■ **PROMPT**
The reply consists of one number only: how many lines in the listing below contain the word "const".
Start of WORKING DATA
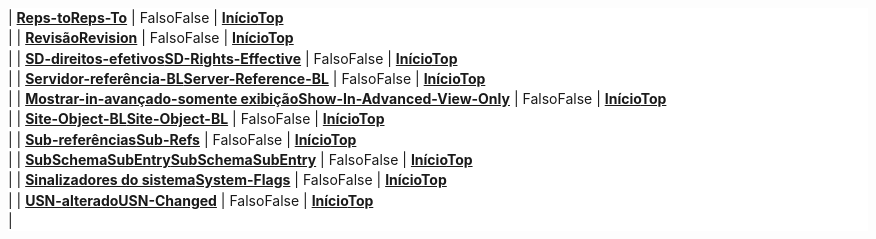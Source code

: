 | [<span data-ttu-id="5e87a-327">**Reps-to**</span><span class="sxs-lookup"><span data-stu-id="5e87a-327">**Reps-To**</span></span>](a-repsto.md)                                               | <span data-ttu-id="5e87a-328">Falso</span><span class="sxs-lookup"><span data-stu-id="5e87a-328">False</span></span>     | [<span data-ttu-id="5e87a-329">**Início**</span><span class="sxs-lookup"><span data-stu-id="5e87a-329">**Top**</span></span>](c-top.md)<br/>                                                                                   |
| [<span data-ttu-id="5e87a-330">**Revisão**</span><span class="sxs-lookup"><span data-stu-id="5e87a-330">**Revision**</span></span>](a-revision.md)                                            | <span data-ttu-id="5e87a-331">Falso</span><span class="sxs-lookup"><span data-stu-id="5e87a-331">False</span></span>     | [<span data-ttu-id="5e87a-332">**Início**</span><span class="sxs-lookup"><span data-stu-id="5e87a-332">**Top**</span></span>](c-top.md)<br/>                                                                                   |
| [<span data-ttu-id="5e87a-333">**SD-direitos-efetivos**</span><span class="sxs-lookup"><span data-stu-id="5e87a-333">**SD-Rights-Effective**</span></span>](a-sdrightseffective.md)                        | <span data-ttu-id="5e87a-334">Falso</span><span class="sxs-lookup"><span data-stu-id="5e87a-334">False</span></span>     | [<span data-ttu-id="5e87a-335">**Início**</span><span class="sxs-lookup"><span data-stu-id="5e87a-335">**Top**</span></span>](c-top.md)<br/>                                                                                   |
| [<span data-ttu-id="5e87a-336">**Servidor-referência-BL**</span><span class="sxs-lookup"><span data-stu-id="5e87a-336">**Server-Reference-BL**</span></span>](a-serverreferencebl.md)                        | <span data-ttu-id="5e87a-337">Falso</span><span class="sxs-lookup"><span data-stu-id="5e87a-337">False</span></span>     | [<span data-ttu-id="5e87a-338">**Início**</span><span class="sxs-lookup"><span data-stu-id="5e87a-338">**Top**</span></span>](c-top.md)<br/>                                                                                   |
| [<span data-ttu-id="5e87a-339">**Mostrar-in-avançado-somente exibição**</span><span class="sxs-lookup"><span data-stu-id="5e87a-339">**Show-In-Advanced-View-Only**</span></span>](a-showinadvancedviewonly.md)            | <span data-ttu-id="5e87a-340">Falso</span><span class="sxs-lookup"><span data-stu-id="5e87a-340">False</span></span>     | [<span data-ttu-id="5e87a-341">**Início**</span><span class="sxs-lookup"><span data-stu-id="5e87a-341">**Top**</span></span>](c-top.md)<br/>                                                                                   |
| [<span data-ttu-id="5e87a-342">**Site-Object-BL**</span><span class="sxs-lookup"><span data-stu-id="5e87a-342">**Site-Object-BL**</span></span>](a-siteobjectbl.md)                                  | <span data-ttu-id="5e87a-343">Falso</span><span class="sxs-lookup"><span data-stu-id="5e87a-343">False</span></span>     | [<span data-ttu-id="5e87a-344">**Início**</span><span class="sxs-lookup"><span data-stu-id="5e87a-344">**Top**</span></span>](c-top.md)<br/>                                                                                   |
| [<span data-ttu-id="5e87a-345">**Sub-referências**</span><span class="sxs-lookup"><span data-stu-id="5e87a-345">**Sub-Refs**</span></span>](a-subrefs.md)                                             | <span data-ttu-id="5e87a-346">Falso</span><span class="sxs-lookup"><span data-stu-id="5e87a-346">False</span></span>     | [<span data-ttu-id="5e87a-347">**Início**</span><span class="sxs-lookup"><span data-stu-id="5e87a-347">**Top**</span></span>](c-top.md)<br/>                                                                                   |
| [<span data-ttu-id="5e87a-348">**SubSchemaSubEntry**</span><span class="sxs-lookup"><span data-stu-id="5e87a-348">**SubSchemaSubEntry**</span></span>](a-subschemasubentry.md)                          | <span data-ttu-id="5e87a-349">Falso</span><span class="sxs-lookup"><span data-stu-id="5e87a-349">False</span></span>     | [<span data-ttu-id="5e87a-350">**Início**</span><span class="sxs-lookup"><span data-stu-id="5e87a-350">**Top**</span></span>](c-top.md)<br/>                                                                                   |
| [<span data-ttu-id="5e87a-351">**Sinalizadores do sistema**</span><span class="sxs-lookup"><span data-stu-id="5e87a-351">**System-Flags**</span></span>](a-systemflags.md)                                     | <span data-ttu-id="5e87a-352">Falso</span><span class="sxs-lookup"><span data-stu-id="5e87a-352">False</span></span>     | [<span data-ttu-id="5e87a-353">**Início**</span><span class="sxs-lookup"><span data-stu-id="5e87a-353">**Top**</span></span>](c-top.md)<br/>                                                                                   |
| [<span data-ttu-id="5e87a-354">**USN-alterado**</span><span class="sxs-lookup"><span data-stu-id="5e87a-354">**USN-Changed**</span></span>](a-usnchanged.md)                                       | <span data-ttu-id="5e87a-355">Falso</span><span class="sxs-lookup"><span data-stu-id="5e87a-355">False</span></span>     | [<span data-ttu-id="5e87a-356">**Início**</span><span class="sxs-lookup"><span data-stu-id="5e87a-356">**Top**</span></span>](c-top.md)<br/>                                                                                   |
End of WORKING DATA
Start of WORKING DATA
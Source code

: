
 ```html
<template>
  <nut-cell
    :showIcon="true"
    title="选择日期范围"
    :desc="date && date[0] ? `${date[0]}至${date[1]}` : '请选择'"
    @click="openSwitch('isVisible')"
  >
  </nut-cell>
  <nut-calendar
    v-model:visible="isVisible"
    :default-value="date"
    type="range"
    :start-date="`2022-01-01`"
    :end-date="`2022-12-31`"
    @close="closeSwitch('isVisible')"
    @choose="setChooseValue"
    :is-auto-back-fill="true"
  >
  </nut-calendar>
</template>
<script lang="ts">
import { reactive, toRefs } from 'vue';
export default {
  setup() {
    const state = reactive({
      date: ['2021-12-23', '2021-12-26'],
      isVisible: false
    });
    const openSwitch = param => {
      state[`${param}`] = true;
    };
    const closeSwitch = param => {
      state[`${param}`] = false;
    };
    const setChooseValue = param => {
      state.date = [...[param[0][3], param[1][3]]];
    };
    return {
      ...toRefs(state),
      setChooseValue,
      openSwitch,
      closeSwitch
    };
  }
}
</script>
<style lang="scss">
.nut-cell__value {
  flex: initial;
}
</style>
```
End of WORKING DATA
■ **REPLY**
4